At some point, every sports fan has some form of the same dream. Play quarterback in the NFL. Roam centerfield in the Majors. Splash 3-pointers in the NBA. Whack forehands at Wimbledon.
Along the way, most of us realize we peaked as kids. There's no hope of climbing that mountain or ever coming close, though on certain days and for fleeting moments... Nah, not happening.
That comprehension often comes early in life. For true romantics or delusional souls, perhaps a decade or two later.
For others, the dream turns into reality. Whether they stormed the courts as prodigies or developed their craft over time, a moment occurred when thoughts shifted. When they recognized they might be different. This series of interviews with local professional athletes, which began with Washington Redskins tackle Trent Williams, focuses on that moment.
Next up, Washington Redskins linebacker, four-time Pro Bowl selection, and Indiana native Ryan Kerrigan.
I was bigger than a lot of other kids growing up, but we had some big sized guys in my school. I was always passionate about sports. In high school, I started to develop a little bit.

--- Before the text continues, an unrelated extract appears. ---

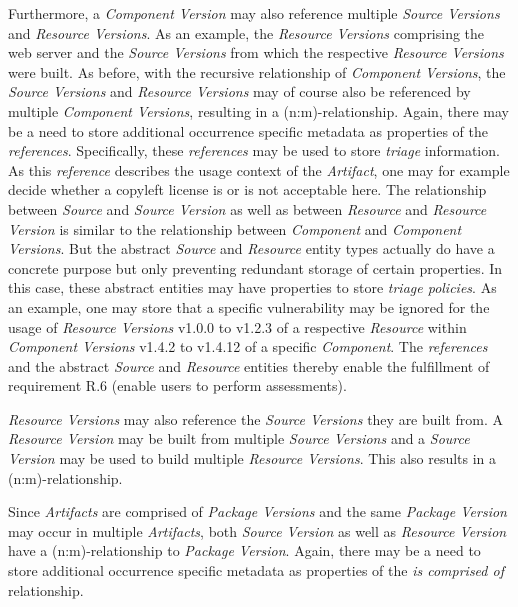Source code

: Furthermore, a \emph{Component Version} may also reference multiple \emph{Source Versions} and \emph{Resource Versions}. As an example, the \emph{Resource Versions} comprising the web server and the \emph{Source Versions} from which the respective \emph{Resource Versions} were built. As before, with the recursive relationship of \emph{Component Versions}, the \emph{Source Versions} and \emph{Resource Versions} may of course also be referenced by multiple \emph{Component Versions}, resulting in a (n:m)-relationship. Again, there may be a need to store additional occurrence specific metadata as properties of the \emph{references}. Specifically, these \emph{references} may be used to store \emph{triage} information. As this \emph{reference} describes the usage context of the \emph{Artifact}, one may for example decide whether a copyleft license is or is not acceptable here. The relationship between \emph{Source} and \emph{Source Version} as well as between \emph{Resource} and \emph{Resource Version} is similar to the relationship between \emph{Component} and \emph{Component Versions}. But the abstract \emph{Source} and \emph{Resource} entity types actually do have a concrete purpose but only preventing redundant storage of certain properties. In this case, these abstract entities may have properties to store \emph{triage policies}. As an example, one may store that a specific vulnerability may be ignored for the usage of \emph{Resource Versions} v1.0.0 to v1.2.3 of a respective \emph{Resource} within \emph{Component Versions} v1.4.2 to v1.4.12 of a specific \emph{Component}. The \emph{references} and the abstract \emph{Source} and \emph{Resource} entities thereby enable the fulfillment of requirement R.6 (enable users to perform assessments).\par 
\emph{Resource Versions} may also reference the \emph{Source Versions} they are built from. A \emph{Resource Version} may be built from multiple \emph{Source Versions} and a \emph{Source Version} may be used to build multiple \emph{Resource Versions}. This also results in a (n:m)-relationship.\par
Since \emph{Artifacts} are comprised of \emph{Package Versions} and the same \emph{Package Version} may occur in multiple \emph{Artifacts}, both \emph{Source Version} as well as \emph{Resource Version} have a (n:m)-relationship to \emph{Package Version}. Again, there may be a need to store additional occurrence specific metadata as properties of the \emph{is comprised of} relationship.\par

I thought (playing in) college was possible. After my junior year (at Muncie Central High School), my high school coach put together a tape and started sending it out to schools. That spring I got my first offer from Purdue. Getting that scholarship offer, getting that letter from (Purdue head coach) Joe Tiller, I still remember. It was pretty crazy. I grew up in Big Ten country. Getting an offer from a Big Ten school and realizing I could be playing in those stadiums was pretty crazy.
I think my (high school coach) thought I had the size. I was 6-foot-3, 220 pounds or so, and was good at tight end and defensive end, so he thought, either way, I could play at the Big Ten level. I had a guy at my high school earlier who went on to be a tight end at the University of Illinois. I guess [my coach] saw a lot of me in him. That’s when he put together the tape and sent it out.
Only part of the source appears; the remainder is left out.